As a substitute try a scoop of 'one more rep' vortex. It's a pre workout stimulant but gives you a positive buzz and feeling of well being. I know the negative feeling you're talking about, I get it from various stims like eca and pre workouts such as haemo rage. Vortex gives the same buzz and suppresses appetite, although wont have the same fat mobilising synergy as ECA.


----------



## Flaxmans (Apr 1, 2013)

Cheers, I had a very similar feelin with the old jack3d.
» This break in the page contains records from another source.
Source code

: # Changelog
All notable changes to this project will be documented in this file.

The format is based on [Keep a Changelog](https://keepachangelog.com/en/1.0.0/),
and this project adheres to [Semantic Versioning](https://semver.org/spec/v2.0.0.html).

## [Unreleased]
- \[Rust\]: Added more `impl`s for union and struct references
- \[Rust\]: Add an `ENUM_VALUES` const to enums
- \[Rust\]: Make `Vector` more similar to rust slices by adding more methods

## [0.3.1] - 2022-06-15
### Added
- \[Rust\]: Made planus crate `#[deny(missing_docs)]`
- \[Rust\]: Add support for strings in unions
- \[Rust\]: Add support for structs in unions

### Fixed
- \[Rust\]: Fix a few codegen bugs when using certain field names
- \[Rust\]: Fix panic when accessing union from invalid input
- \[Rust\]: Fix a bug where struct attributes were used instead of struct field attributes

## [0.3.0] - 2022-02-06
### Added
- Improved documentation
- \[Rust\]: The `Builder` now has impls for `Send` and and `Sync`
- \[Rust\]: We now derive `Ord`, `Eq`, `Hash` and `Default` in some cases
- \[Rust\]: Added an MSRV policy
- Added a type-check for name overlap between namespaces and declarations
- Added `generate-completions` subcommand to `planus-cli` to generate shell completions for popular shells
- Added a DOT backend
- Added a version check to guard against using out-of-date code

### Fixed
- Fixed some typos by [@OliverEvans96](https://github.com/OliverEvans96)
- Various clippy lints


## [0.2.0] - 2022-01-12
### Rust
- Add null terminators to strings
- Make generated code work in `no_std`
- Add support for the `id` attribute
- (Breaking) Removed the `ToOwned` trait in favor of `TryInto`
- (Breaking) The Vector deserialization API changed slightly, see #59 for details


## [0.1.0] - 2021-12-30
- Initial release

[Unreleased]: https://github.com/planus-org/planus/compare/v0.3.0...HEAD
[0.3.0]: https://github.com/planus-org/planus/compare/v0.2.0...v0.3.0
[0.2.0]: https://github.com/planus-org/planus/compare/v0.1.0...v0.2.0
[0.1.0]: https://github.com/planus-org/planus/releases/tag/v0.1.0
I found it abit hit an miss for them most, then out of the blue one day felt like crap

I used to take 3 scoops of that


----------



## Sk1nny (Jun 5, 2010)

It's weird stuff if you ask me. I used to use a fair bit but as others have said the crash isn't nice. Billy willy is embarrassing too. Pre workout is better for me


----------



## nightshiftboy (Apr 26, 2011)

Sk1nny said:


> It's weird stuff if you ask me. I used to use a fair bit but as others have said the crash isn't nice. Billy willy is embarrassing too. Pre workout is better for me


Billy Willy haha?


----------



## Flaxmans (Apr 1, 2013)

Sk1nny said:


> It's weird stuff if you ask me. I used to use a fair bit but as others have said the crash isn't nice. Billy willy is embarrassing too. Pre workout is better for me


U wot m8


----------



## Sk1nny (Jun 5, 2010)

nightshiftboy said:


> Billy Willy haha?


You never took speed (billy/whiz) as a teen I take it? Makes your cock go proper tiny if you take too much a condition labelled as "illy willy" can get that on Eca too. Mental how similar the effects are to speed


----------



## Sk1nny (Jun 5, 2010)

Flaxmans said:


> U wot m8


See above


----------



## nightshiftboy (Apr 26, 2011)

Sk1nny said:


> You never took speed (billy/whiz) as a teen I take it? Makes your cock go proper tiny if you take too much a condition labelled as "illy willy" can get that on Eca too. Mental how similar the effects are to speed


Haha I know what you meant it's just the name I found funny. It's the massive hit of adrenaline you get, provokes the fight or flight symptoms where your cock and balls shrink to tiny proportions. Mother Natures way of safe guarding reproductive organs in case of a fight. Clever bitch, she must love cock.


----------



## Sk1nny (Jun 5, 2010)

nightshiftboy said:


> Haha I know what you meant it's just the name I found funny. It's the massive hit of adrenaline you get, provokes the fight or flight symptoms where your cock and balls shrink to tiny proportions. Mother Natures way of safe guarding reproductive organs in case of a fight. Clever bitch, she must love cock.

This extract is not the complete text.